Se vi fermerete alla superficie di questo esame per esprimere un giudizio, usciranno dalla vostra bocca solo parole di schifo per questi ambienti decrepiti e rugginosi, vetusti e puzzolenti, per queste architetture industriali aspiranti a un’ archeologia che solo una pervicace ostinazione al male può continuare a negare crudelmente. Ma se farete lo sforzo di andare un po’ più in là con la fantasia e immaginarvi questi posti quando furono creati, nella seconda metà del diciannovesimo secolo o nei primi decenni del ventesimo, forse sarete sulla buona strada per capire, o meglio, per intuire, le ragioni di uno dei fatti più misteriosi di quell’epoca. Un fatto talmente clamoroso che l’eco è giunta fino a noi: l’improvvisa esplosione dell’idea socialista in Europa. Il contagioso diffondersi della voglia di fare la rivoluzione.

Quando lo leggiamo a scuola, nelle ore di storia, l’occhio scivola sul paragrafo. E tutto resta banalmente scontato, vuoto, inafferrabile come tutte le verità rivelate.

Ma vederlo, vederlo è un’altra cosa. Io sono un tipo tranquillissimo. Credo che tutti lo siano, alla nascita. Ma non riesco a immaginare nessuno essere costretto a passare in un posto come quello otto o forse nove o forse dieci ore della sua giornata, per trenta o forse trentacinque o forse quarant’anni, senza volere almeno sgozzare il padrone con le proprie mani. Così, solo per puro piacere. Solo per vedere l’effetto che fa. Per non lasciare niente di intentato.

Avevano il bel da dirgli agli sventurati, che dopo, con il comunismo, sarebbe stato peggio.
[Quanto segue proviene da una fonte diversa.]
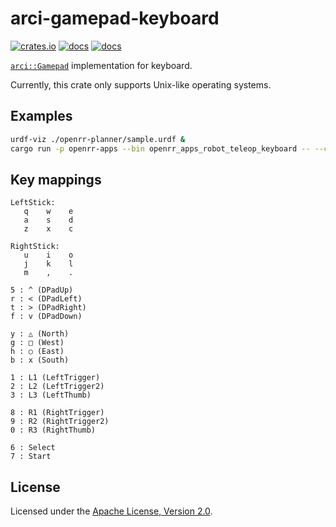 # arci-gamepad-keyboard

[![crates.io](https://img.shields.io/crates/v/arci-gamepad-keyboard.svg)](https://crates.io/crates/arci-gamepad-keyboard) [![docs](https://docs.rs/arci-gamepad-keyboard/badge.svg)](https://docs.rs/arci-gamepad-keyboard) [![docs](https://img.shields.io/badge/docs-main-blue)](https://openrr.github.io/openrr/arci_gamepad_keyboard)

[`arci::Gamepad`](https://docs.rs/arci/*/arci/trait.Gamepad.html) implementation for keyboard.

Currently, this crate only supports Unix-like operating systems.

## Examples

```bash
urdf-viz ./openrr-planner/sample.urdf &
cargo run -p openrr-apps --bin openrr_apps_robot_teleop_keyboard -- --config-path ./openrr-apps/config/sample_teleop_config_urdf_viz.toml
```

## Key mappings

```text
LeftStick:
   q    w    e
   a    s    d
   z    x    c

RightStick:
   u    i    o
   j    k    l
   m    ,    .

5 : ^ (DPadUp)
r : < (DPadLeft)
t : > (DPadRight)
f : v (DPadDown)

y : △ (North)
g : □ (West)
h : ○ (East)
b : x (South)

1 : L1 (LeftTrigger)
2 : L2 (LeftTrigger2)
3 : L3 (LeftThumb)

8 : R1 (RightTrigger)
9 : R2 (RightTrigger2)
0 : R3 (RightThumb)

6 : Select
7 : Start
```

## License

Licensed under the [Apache License, Version 2.0](https://github.com/openrr/openrr/blob/main/LICENSE).
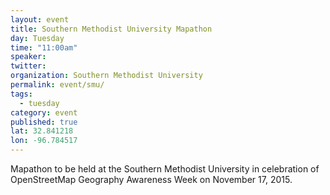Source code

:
 ```yaml
---
layout: event
title: Southern Methodist University Mapathon
day: Tuesday
time: "11:00am"
speaker: 
twitter: 
organization: Southern Methodist University 
permalink: event/smu/
tags: 
  - tuesday
category: event
published: true
lat: 32.841218
lon: -96.784517
---
```


Mapathon to be held at the Southern Methodist University in celebration of OpenStreetMap Geography Awareness Week on November 17, 2015.
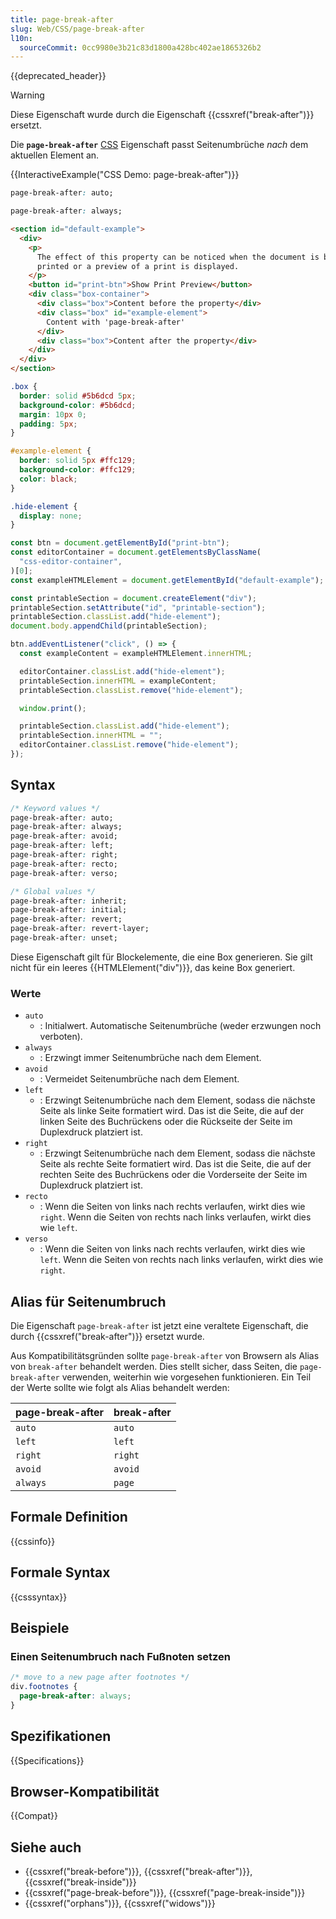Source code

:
 ```yaml
---
title: page-break-after
slug: Web/CSS/page-break-after
l10n:
  sourceCommit: 0cc9980e3b21c83d1800a428bc402ae1865326b2
---
```


{{deprecated_header}}

> [!WARNING]
> Diese Eigenschaft wurde durch die Eigenschaft {{cssxref("break-after")}} ersetzt.

Die **`page-break-after`** [CSS](/de/docs/Web/CSS) Eigenschaft passt Seitenumbrüche _nach_ dem aktuellen Element an.

{{InteractiveExample("CSS Demo: page-break-after")}}

```css interactive-example-choice
page-break-after: auto;
```

```css interactive-example-choice
page-break-after: always;
```

```html interactive-example
<section id="default-example">
  <div>
    <p>
      The effect of this property can be noticed when the document is being
      printed or a preview of a print is displayed.
    </p>
    <button id="print-btn">Show Print Preview</button>
    <div class="box-container">
      <div class="box">Content before the property</div>
      <div class="box" id="example-element">
        Content with 'page-break-after'
      </div>
      <div class="box">Content after the property</div>
    </div>
  </div>
</section>
```

```css interactive-example
.box {
  border: solid #5b6dcd 5px;
  background-color: #5b6dcd;
  margin: 10px 0;
  padding: 5px;
}

#example-element {
  border: solid 5px #ffc129;
  background-color: #ffc129;
  color: black;
}

.hide-element {
  display: none;
}
```

```js interactive-example
const btn = document.getElementById("print-btn");
const editorContainer = document.getElementsByClassName(
  "css-editor-container",
)[0];
const exampleHTMLElement = document.getElementById("default-example");

const printableSection = document.createElement("div");
printableSection.setAttribute("id", "printable-section");
printableSection.classList.add("hide-element");
document.body.appendChild(printableSection);

btn.addEventListener("click", () => {
  const exampleContent = exampleHTMLElement.innerHTML;

  editorContainer.classList.add("hide-element");
  printableSection.innerHTML = exampleContent;
  printableSection.classList.remove("hide-element");

  window.print();

  printableSection.classList.add("hide-element");
  printableSection.innerHTML = "";
  editorContainer.classList.remove("hide-element");
});
```

## Syntax

```css
/* Keyword values */
page-break-after: auto;
page-break-after: always;
page-break-after: avoid;
page-break-after: left;
page-break-after: right;
page-break-after: recto;
page-break-after: verso;

/* Global values */
page-break-after: inherit;
page-break-after: initial;
page-break-after: revert;
page-break-after: revert-layer;
page-break-after: unset;
```

Diese Eigenschaft gilt für Blockelemente, die eine Box generieren. Sie gilt nicht für ein leeres {{HTMLElement("div")}}, das keine Box generiert.

### Werte

- `auto`
  - : Initialwert. Automatische Seitenumbrüche (weder erzwungen noch verboten).
- `always`
  - : Erzwingt immer Seitenumbrüche nach dem Element.
- `avoid`
  - : Vermeidet Seitenumbrüche nach dem Element.
- `left`
  - : Erzwingt Seitenumbrüche nach dem Element, sodass die nächste Seite als linke Seite formatiert wird. Das ist die Seite, die auf der linken Seite des Buchrückens oder die Rückseite der Seite im Duplexdruck platziert ist.
- `right`
  - : Erzwingt Seitenumbrüche nach dem Element, sodass die nächste Seite als rechte Seite formatiert wird. Das ist die Seite, die auf der rechten Seite des Buchrückens oder die Vorderseite der Seite im Duplexdruck platziert ist.
- `recto`
  - : Wenn die Seiten von links nach rechts verlaufen, wirkt dies wie `right`. Wenn die Seiten von rechts nach links verlaufen, wirkt dies wie `left`.
- `verso`
  - : Wenn die Seiten von links nach rechts verlaufen, wirkt dies wie `left`. Wenn die Seiten von rechts nach links verlaufen, wirkt dies wie `right`.

## Alias für Seitenumbruch

Die Eigenschaft `page-break-after` ist jetzt eine veraltete Eigenschaft, die durch {{cssxref("break-after")}} ersetzt wurde.

Aus Kompatibilitätsgründen sollte `page-break-after` von Browsern als Alias von `break-after` behandelt werden. Dies stellt sicher, dass Seiten, die `page-break-after` verwenden, weiterhin wie vorgesehen funktionieren. Ein Teil der Werte sollte wie folgt als Alias behandelt werden:

| page-break-after | break-after |
| ---------------- | ----------- |
| `auto`           | `auto`      |
| `left`           | `left`      |
| `right`          | `right`     |
| `avoid`          | `avoid`     |
| `always`         | `page`      |

## Formale Definition

{{cssinfo}}

## Formale Syntax

{{csssyntax}}

## Beispiele

### Einen Seitenumbruch nach Fußnoten setzen

```css
/* move to a new page after footnotes */
div.footnotes {
  page-break-after: always;
}
```

## Spezifikationen

{{Specifications}}

## Browser-Kompatibilität

{{Compat}}

## Siehe auch

- {{cssxref("break-before")}}, {{cssxref("break-after")}}, {{cssxref("break-inside")}}
- {{cssxref("page-break-before")}}, {{cssxref("page-break-inside")}}
- {{cssxref("orphans")}}, {{cssxref("widows")}}
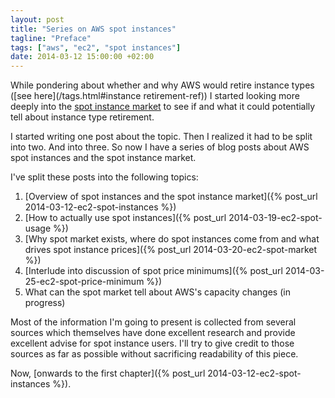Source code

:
 ```yaml
---
layout: post
title: "Series on AWS spot instances"
tagline: "Preface"
tags: ["aws", "ec2", "spot instances"]
date: 2014-03-12 15:00:00 +02:00
---
```


While pondering about whether and why AWS would retire instance types
([see here](/tags.html#instance retirement-ref)) I started looking
more deeply into the [spot instance
market](https://aws.amazon.com/ec2/purchasing-options/spot-instances/)
to see if and what it could potentially tell about instance type
retirement.

I started writing one post about the topic. Then I realized it had to
be split into two. And into three. So now I have a series of blog
posts about AWS spot instances and the spot instance market.

I've split these posts into the following topics:

1. [Overview of spot instances and the spot instance market]({% post_url 2014-03-12-ec2-spot-instances %})
2. [How to actually use spot instances]({% post_url 2014-03-19-ec2-spot-usage %})
3. [Why spot market exists, where do spot instances come from and what
   drives spot instance prices]({% post_url 2014-03-20-ec2-spot-market %})
4. [Interlude into discussion of spot price minimums]({% post_url 2014-03-25-ec2-spot-price-minimum %})
5. What can the spot market tell about AWS's capacity changes (in progress)

Most of the information I'm going to present is collected from several
sources which themselves have done excellent research and provide
excellent advise for spot instance users. I'll try to give credit to
those sources as far as possible without sacrificing readability of
this piece.

Now, [onwards to the first chapter]({% post_url 2014-03-12-ec2-spot-instances %}).
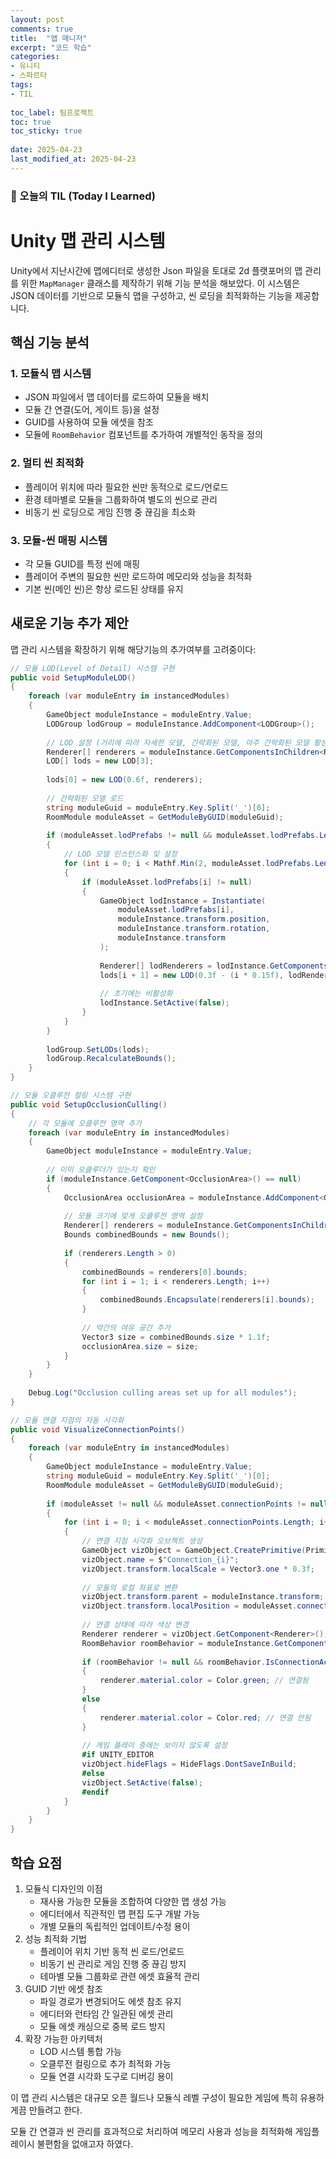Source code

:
```yaml
---
layout: post
comments: true
title:  "맵 매니저"
excerpt: "코드 학습"
categories: 
- 유니티
- 스파르타
tags:
- TIL
 
toc_label: 팀프로젝트
toc: true
toc_sticky: true
 
date: 2025-04-23
last_modified_at: 2025-04-23
---
```


### 📆 오늘의 TIL (Today I Learned)

# Unity 맵 관리 시스템

Unity에서 지난시간에 맵에디터로 생성한 Json 파일을 토대로 2d 플랫포머의 맵 관리를 위한 `MapManager` 클래스를 제작하기 위해 기능 분석을 해보았다. 이 시스템은 JSON 데이터를 기반으로 모듈식 맵을 구성하고, 씬 로딩을 최적화하는 기능을 제공합니다.

## 핵심 기능 분석

### 1. 모듈식 맵 시스템

- JSON 파일에서 맵 데이터를 로드하여 모듈을 배치
- 모듈 간 연결(도어, 게이트 등)을 설정
- GUID를 사용하여 모듈 에셋을 참조
- 모듈에 `RoomBehavior` 컴포넌트를 추가하여 개별적인 동작을 정의

### 2. 멀티 씬 최적화

- 플레이어 위치에 따라 필요한 씬만 동적으로 로드/언로드
- 환경 테마별로 모듈을 그룹화하여 별도의 씬으로 관리
- 비동기 씬 로딩으로 게임 진행 중 끊김을 최소화

### 3. 모듈-씬 매핑 시스템

- 각 모듈 GUID를 특정 씬에 매핑
- 플레이어 주변의 필요한 씬만 로드하여 메모리와 성능을 최적화
- 기본 씬(메인 씬)은 항상 로드된 상태를 유지

## 새로운 기능 추가 제안

맵 관리 시스템을 확장하기 위해 해당기능의 추가여부를 고려중이다:

```csharp
// 모듈 LOD(Level of Detail) 시스템 구현
public void SetupModuleLOD()
{
    foreach (var moduleEntry in instancedModules)
    {
        GameObject moduleInstance = moduleEntry.Value;
        LODGroup lodGroup = moduleInstance.AddComponent<LODGroup>();
        
        // LOD 설정 (거리에 따라 자세한 모델, 간략화된 모델, 아주 간략화된 모델 활성화)
        Renderer[] renderers = moduleInstance.GetComponentsInChildren<Renderer>();
        LOD[] lods = new LOD[3];
        
        lods[0] = new LOD(0.6f, renderers);
        
        // 간략화된 모델 로드
        string moduleGuid = moduleEntry.Key.Split('_')[0];
        RoomModule moduleAsset = GetModuleByGUID(moduleGuid);
        
        if (moduleAsset.lodPrefabs != null && moduleAsset.lodPrefabs.Length > 0)
        {
            // LOD 모델 인스턴스화 및 설정
            for (int i = 0; i < Mathf.Min(2, moduleAsset.lodPrefabs.Length); i++)
            {
                if (moduleAsset.lodPrefabs[i] != null)
                {
                    GameObject lodInstance = Instantiate(
                        moduleAsset.lodPrefabs[i],
                        moduleInstance.transform.position,
                        moduleInstance.transform.rotation,
                        moduleInstance.transform
                    );
                    
                    Renderer[] lodRenderers = lodInstance.GetComponentsInChildren<Renderer>();
                    lods[i + 1] = new LOD(0.3f - (i * 0.15f), lodRenderers);
                    
                    // 초기에는 비활성화
                    lodInstance.SetActive(false);
                }
            }
        }
        
        lodGroup.SetLODs(lods);
        lodGroup.RecalculateBounds();
    }
}

// 모듈 오클루전 컬링 시스템 구현
public void SetupOcclusionCulling()
{
    // 각 모듈에 오클루전 영역 추가
    foreach (var moduleEntry in instancedModules)
    {
        GameObject moduleInstance = moduleEntry.Value;
        
        // 이미 오클루더가 있는지 확인
        if (moduleInstance.GetComponent<OcclusionArea>() == null)
        {
            OcclusionArea occlusionArea = moduleInstance.AddComponent<OcclusionArea>();
            
            // 모듈 크기에 맞게 오클루전 영역 설정
            Renderer[] renderers = moduleInstance.GetComponentsInChildren<Renderer>();
            Bounds combinedBounds = new Bounds();
            
            if (renderers.Length > 0)
            {
                combinedBounds = renderers[0].bounds;
                for (int i = 1; i < renderers.Length; i++)
                {
                    combinedBounds.Encapsulate(renderers[i].bounds);
                }
                
                // 약간의 여유 공간 추가
                Vector3 size = combinedBounds.size * 1.1f;
                occlusionArea.size = size;
            }
        }
    }
    
    Debug.Log("Occlusion culling areas set up for all modules");
}

// 모듈 연결 지점의 자동 시각화
public void VisualizeConnectionPoints()
{
    foreach (var moduleEntry in instancedModules)
    {
        GameObject moduleInstance = moduleEntry.Value;
        string moduleGuid = moduleEntry.Key.Split('_')[0];
        RoomModule moduleAsset = GetModuleByGUID(moduleGuid);
        
        if (moduleAsset != null && moduleAsset.connectionPoints != null)
        {
            for (int i = 0; i < moduleAsset.connectionPoints.Length; i++)
            {
                // 연결 지점 시각화 오브젝트 생성
                GameObject vizObject = GameObject.CreatePrimitive(PrimitiveType.Sphere);
                vizObject.name = $"Connection_{i}";
                vizObject.transform.localScale = Vector3.one * 0.3f;
                
                // 모듈의 로컬 좌표로 변환
                vizObject.transform.parent = moduleInstance.transform;
                vizObject.transform.localPosition = moduleAsset.connectionPoints[i].position;
                
                // 연결 상태에 따라 색상 변경
                Renderer renderer = vizObject.GetComponent<Renderer>();
                RoomBehavior roomBehavior = moduleInstance.GetComponent<RoomBehavior>();
                
                if (roomBehavior != null && roomBehavior.IsConnectionActive(i))
                {
                    renderer.material.color = Color.green; // 연결됨
                }
                else
                {
                    renderer.material.color = Color.red; // 연결 안됨
                }
                
                // 게임 플레이 중에는 보이지 않도록 설정
                #if UNITY_EDITOR
                vizObject.hideFlags = HideFlags.DontSaveInBuild;
                #else
                vizObject.SetActive(false);
                #endif
            }
        }
    }
}
```

## 학습 요점

1. 모듈식 디자인의 이점
   - 재사용 가능한 모듈을 조합하여 다양한 맵 생성 가능
   - 에디터에서 직관적인 맵 편집 도구 개발 가능
   - 개별 모듈의 독립적인 업데이트/수정 용이
2. 성능 최적화 기법
   - 플레이어 위치 기반 동적 씬 로드/언로드
   - 비동기 씬 관리로 게임 진행 중 끊김 방지
   - 테마별 모듈 그룹화로 관련 에셋 효율적 관리
3. GUID 기반 에셋 참조
   - 파일 경로가 변경되어도 에셋 참조 유지
   - 에디터와 런타임 간 일관된 에셋 관리
   - 모듈 에셋 캐싱으로 중복 로드 방지
4. 확장 가능한 아키텍처
   - LOD 시스템 통합 가능
   - 오클루전 컬링으로 추가 최적화 가능
   - 모듈 연결 시각화 도구로 디버깅 용이

이 맵 관리 시스템은 대규모 오픈 월드나 모듈식 레벨 구성이 필요한 게임에 특히 유용하게끔 만들려고 한다.

모듈 간 연결과 씬 관리를 효과적으로 처리하여 메모리 사용과 성능을 최적화해 게임플레이시 불편함을 없애고자 하였다.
Quel che contava non era dopo: era durante.

Ho detto zuccherificio, ma naturalmente potevo dire (immagino..) petrolchimico o acciaieria o industria meccanica. L’idea di fare la rivoluzione è stata abbandonata quando queste immonde creature hanno cominciato la decadenza. Quando hanno perso la loro centralità. Quando hanno smesso di essere elemento rappresentativo del futuro, per assumere invece un ruolo di retroguardia residuale. (ma a tutt’oggi presente, eccome..)

Un po’ di tempo fa ho visto un film: Non mi basta mai, di Daniele Vicari. E’ un film-documentario sullo sciopero più lungo che ci fu nella storia della FIAT, correva l’anno 1980. Vengono intervistati alcuni degli operai che lo fecero e che ripercorrono la loro storia personale, dall’arrivo in fabbrica ai giorni nostri.
Tra le testimonianze mi ha colpito un' operaia che diceva:
“ Io venivo da un paesino del sud, sono arrivata a Torino e mi hanno assunto in FIAT, al reparto presse. Io non mi aspettavo una cosa così. Ma lei, (all’intervistatore NdA) l’ha mai vista lei una pressa?”
Io no.
Ma immaginandomi di immaginare, mi pongo questa domanda: com’è che nonostante i milioni e milioni di persone che hanno visto presse e zuccherifici, le rivoluzioni sono state così poche?